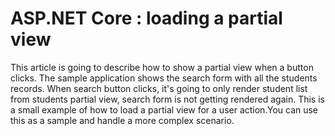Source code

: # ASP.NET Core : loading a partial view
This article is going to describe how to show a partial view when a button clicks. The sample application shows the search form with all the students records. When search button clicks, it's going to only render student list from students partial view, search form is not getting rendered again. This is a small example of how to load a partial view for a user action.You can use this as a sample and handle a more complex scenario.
* * *
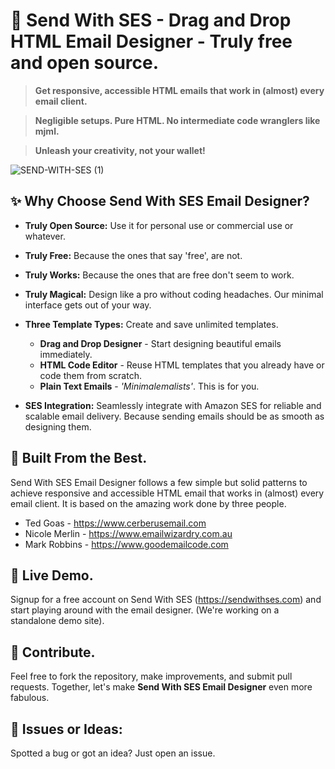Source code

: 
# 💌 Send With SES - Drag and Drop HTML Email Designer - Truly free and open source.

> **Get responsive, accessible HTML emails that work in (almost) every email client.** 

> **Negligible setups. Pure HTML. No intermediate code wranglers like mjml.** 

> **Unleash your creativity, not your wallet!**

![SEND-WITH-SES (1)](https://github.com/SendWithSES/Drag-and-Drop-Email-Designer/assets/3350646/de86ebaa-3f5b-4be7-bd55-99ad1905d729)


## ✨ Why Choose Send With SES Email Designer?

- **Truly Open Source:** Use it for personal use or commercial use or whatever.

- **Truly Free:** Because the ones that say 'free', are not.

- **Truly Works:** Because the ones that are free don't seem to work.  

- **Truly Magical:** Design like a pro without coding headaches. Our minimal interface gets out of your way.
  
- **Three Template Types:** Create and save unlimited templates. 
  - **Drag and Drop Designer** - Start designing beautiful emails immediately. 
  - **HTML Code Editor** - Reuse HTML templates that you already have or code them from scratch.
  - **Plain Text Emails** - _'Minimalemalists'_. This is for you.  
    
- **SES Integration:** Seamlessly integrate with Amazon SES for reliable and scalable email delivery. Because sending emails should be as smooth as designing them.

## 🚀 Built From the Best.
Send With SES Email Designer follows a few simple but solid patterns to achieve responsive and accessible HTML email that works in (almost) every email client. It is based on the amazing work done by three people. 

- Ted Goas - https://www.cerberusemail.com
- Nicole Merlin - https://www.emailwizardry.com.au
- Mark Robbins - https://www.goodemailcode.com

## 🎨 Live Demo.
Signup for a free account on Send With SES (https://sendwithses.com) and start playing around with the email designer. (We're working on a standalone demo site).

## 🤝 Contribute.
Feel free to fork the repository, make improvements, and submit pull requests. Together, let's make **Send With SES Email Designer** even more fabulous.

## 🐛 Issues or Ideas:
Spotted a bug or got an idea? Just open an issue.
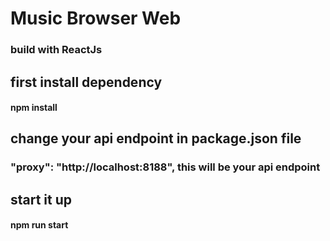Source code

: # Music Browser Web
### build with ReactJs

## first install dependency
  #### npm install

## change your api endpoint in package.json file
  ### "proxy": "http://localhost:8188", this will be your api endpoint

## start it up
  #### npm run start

§ Work required:
Set down again, word for word, every line from the one with "- Nicole Merlin" to the one with "#### npm run start" in the entries above, and omit the pictures.

§ Exercise response:
- Nicole Merlin - https://www.emailwizardry.com.au
- Mark Robbins - https://www.goodemailcode.com

## 🎨 Live Demo.
Signup for a free account on Send With SES (https://sendwithses.com) and start playing around with the email designer. (We're working on a standalone demo site).

## 🤝 Contribute.
Feel free to fork the repository, make improvements, and submit pull requests. Together, let's make **Send With SES Email Designer** even more fabulous.

## 🐛 Issues or Ideas:
Spotted a bug or got an idea? Just open an issue.
Source code

: # Music Browser Web
### build with ReactJs

## first install dependency
  #### npm install

## change your api endpoint in package.json file
  ### "proxy": "http://localhost:8188", this will be your api endpoint

## start it up
  #### npm run start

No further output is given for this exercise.